- [EXERCISE]:
Start at the line below containing "さんに行って ALTRA のロードランニング用シューズ「ESCALANTE」を買いに行ってきました。" and stop at the line containing "毎日 3km 走ることを目標にしているので、". Repeat every line of that stretch exactly, and nothing outside it.

- [PROVIDED ENTRIES]:
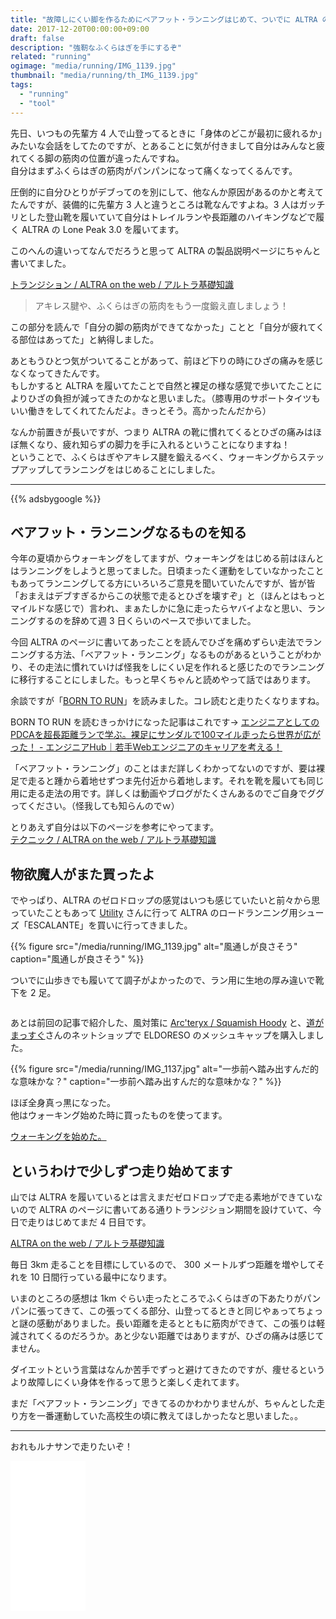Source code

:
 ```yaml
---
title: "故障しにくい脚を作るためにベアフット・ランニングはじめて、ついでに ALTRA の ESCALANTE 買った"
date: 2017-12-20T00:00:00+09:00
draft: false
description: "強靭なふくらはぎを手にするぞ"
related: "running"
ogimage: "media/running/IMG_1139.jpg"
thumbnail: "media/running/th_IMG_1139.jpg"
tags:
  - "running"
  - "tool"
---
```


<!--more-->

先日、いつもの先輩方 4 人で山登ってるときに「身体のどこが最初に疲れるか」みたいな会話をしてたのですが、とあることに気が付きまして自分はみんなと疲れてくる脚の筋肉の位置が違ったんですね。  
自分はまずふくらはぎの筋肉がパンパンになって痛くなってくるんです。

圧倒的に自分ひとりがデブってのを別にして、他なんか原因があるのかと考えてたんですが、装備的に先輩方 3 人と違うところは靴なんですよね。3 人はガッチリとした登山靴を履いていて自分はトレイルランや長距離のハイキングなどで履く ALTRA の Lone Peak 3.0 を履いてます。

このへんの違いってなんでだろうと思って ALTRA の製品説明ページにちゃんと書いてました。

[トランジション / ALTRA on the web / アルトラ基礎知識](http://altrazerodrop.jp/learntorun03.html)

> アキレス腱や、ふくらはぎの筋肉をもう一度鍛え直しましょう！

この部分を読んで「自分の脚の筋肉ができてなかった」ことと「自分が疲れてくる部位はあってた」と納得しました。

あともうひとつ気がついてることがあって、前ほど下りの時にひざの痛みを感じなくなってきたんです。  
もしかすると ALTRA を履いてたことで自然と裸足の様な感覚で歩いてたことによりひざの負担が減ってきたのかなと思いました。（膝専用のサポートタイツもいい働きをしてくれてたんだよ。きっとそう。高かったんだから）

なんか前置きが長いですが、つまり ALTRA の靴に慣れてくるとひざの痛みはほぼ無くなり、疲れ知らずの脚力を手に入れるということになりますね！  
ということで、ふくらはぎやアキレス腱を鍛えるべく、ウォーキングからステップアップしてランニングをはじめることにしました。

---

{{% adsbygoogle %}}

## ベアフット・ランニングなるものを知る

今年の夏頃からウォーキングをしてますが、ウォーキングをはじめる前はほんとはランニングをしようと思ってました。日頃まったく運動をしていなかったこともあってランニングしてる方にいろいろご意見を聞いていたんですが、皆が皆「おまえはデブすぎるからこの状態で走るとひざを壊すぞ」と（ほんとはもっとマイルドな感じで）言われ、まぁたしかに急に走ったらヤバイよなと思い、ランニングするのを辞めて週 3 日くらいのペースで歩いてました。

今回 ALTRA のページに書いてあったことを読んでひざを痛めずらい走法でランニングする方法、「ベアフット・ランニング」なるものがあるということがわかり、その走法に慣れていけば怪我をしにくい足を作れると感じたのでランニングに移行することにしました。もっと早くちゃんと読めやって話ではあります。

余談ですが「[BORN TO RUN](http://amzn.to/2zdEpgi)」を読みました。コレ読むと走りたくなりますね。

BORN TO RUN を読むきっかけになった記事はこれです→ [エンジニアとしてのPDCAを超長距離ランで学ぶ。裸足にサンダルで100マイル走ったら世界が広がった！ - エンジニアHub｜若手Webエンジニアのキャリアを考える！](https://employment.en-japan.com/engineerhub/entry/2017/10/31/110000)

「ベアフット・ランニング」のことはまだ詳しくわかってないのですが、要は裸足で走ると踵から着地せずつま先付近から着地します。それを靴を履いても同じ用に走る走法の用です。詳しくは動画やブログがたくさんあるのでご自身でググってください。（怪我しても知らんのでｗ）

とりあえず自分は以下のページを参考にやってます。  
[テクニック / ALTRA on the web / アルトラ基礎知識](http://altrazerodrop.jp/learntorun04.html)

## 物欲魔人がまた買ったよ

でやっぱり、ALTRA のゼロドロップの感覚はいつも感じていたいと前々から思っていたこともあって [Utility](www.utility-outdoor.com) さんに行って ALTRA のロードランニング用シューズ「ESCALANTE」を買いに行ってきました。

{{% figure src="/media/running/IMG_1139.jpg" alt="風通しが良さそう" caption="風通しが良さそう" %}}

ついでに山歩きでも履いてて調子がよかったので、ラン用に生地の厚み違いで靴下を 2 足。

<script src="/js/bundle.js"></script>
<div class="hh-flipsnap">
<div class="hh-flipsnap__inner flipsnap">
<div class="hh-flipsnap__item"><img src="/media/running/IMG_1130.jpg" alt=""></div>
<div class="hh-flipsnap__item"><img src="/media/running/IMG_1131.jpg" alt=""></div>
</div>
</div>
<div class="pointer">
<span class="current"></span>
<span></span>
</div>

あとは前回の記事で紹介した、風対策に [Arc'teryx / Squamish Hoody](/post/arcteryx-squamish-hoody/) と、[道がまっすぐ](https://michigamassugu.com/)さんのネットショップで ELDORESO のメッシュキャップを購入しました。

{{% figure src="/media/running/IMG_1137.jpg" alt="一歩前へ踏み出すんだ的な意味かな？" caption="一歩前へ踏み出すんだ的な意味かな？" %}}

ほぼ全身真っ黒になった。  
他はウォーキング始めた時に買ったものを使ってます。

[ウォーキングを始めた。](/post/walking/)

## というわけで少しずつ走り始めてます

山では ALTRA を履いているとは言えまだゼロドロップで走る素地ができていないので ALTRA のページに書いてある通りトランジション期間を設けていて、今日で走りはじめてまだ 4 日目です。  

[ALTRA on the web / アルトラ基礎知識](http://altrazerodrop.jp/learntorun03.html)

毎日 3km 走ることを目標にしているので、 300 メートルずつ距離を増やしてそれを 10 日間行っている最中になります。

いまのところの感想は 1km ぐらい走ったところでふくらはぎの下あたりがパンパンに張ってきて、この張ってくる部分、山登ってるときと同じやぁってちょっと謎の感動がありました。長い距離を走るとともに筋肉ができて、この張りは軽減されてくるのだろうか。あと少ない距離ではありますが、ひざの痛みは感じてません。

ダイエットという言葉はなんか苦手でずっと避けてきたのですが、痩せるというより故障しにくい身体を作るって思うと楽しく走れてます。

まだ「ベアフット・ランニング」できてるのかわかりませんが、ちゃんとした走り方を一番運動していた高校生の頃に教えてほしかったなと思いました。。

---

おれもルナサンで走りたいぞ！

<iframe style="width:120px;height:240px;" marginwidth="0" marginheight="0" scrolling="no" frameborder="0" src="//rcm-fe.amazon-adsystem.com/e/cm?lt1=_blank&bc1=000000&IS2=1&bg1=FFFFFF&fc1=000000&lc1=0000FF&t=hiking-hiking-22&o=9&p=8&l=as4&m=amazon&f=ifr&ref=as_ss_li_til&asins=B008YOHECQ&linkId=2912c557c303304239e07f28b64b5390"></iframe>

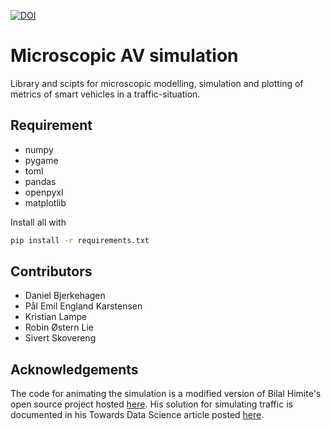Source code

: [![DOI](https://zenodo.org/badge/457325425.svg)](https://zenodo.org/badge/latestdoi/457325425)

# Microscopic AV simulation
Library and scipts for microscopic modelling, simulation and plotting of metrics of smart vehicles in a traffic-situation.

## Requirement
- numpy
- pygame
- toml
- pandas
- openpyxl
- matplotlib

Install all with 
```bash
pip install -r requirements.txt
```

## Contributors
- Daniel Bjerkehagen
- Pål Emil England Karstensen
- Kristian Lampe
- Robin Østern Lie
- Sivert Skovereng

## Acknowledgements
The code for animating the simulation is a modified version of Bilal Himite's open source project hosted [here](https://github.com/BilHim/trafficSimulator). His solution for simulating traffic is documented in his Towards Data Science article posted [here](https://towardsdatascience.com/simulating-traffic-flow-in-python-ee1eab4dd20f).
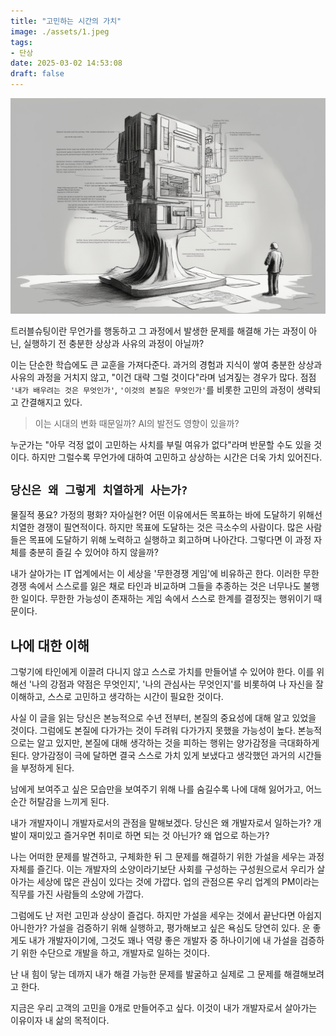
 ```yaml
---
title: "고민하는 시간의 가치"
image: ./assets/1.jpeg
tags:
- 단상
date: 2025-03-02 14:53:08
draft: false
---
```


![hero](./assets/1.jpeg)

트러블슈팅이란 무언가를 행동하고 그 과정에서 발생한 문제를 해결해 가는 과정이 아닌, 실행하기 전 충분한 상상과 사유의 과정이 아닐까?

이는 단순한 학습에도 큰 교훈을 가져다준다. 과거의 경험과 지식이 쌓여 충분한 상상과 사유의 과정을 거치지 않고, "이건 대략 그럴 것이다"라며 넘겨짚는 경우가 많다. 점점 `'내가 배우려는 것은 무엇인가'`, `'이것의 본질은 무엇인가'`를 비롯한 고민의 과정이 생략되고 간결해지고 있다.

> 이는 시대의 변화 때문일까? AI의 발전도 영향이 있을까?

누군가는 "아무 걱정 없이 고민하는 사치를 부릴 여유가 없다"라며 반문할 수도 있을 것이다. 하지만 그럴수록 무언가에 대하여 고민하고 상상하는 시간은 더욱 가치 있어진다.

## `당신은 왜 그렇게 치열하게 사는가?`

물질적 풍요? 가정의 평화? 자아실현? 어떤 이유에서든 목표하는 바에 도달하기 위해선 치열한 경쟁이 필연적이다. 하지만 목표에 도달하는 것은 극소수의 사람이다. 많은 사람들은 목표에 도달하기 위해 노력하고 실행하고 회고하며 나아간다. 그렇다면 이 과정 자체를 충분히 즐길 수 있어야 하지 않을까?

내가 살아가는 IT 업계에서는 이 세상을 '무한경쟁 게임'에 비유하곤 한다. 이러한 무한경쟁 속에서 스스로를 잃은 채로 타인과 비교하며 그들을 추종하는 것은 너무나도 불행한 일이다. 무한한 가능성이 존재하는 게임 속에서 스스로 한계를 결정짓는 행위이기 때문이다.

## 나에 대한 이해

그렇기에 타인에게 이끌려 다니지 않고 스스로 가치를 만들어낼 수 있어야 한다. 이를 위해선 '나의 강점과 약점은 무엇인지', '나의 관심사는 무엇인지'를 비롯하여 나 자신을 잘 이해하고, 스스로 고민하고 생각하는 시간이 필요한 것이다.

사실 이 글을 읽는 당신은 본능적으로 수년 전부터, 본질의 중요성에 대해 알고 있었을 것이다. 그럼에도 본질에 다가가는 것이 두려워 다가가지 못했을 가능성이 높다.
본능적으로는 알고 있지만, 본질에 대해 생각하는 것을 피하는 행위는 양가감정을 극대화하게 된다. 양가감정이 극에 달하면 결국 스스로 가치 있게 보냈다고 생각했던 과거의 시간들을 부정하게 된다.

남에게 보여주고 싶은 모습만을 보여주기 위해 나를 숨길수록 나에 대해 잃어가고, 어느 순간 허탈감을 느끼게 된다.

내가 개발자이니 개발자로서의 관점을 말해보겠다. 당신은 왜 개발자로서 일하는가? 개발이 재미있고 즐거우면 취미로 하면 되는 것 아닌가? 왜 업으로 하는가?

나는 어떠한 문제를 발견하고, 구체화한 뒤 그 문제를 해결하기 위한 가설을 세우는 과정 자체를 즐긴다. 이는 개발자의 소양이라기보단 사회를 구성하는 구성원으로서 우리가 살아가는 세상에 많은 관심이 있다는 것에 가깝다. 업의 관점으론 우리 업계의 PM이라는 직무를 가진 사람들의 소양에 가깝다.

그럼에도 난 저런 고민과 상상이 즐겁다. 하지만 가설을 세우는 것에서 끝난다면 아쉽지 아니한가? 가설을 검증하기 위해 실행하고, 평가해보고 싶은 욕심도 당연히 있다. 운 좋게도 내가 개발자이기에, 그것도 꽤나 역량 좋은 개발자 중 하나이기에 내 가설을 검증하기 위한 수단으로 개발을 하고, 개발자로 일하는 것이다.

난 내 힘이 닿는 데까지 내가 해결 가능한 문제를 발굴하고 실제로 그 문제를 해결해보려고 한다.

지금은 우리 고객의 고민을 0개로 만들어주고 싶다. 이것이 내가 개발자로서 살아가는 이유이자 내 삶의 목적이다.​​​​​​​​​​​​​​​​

- [COMPLETED EXERCISE]:
でやっぱり、ALTRA のゼロドロップの感覚はいつも感じていたいと前々から思っていたこともあって [Utility](www.utility-outdoor.com) さんに行って ALTRA のロードランニング用シューズ「ESCALANTE」を買いに行ってきました。

{{% figure src="/media/running/IMG_1139.jpg" alt="風通しが良さそう" caption="風通しが良さそう" %}}

ついでに山歩きでも履いてて調子がよかったので、ラン用に生地の厚み違いで靴下を 2 足。

<script src="/js/bundle.js"></script>
<div class="hh-flipsnap">
<div class="hh-flipsnap__inner flipsnap">
<div class="hh-flipsnap__item"><img src="/media/running/IMG_1130.jpg" alt=""></div>
<div class="hh-flipsnap__item"><img src="/media/running/IMG_1131.jpg" alt=""></div>
</div>
</div>
<div class="pointer">
<span class="current"></span>
<span></span>
</div>

あとは前回の記事で紹介した、風対策に [Arc'teryx / Squamish Hoody](/post/arcteryx-squamish-hoody/) と、[道がまっすぐ](https://michigamassugu.com/)さんのネットショップで ELDORESO のメッシュキャップを購入しました。

{{% figure src="/media/running/IMG_1137.jpg" alt="一歩前へ踏み出すんだ的な意味かな？" caption="一歩前へ踏み出すんだ的な意味かな？" %}}

ほぼ全身真っ黒になった。  
他はウォーキング始めた時に買ったものを使ってます。

[ウォーキングを始めた。](/post/walking/)

## というわけで少しずつ走り始めてます

山では ALTRA を履いているとは言えまだゼロドロップで走る素地ができていないので ALTRA のページに書いてある通りトランジション期間を設けていて、今日で走りはじめてまだ 4 日目です。  

[ALTRA on the web / アルトラ基礎知識](http://altrazerodrop.jp/learntorun03.html)

毎日 3km 走ることを目標にしているので、 300 メートルずつ距離を増やしてそれを 10 日間行っている最中になります。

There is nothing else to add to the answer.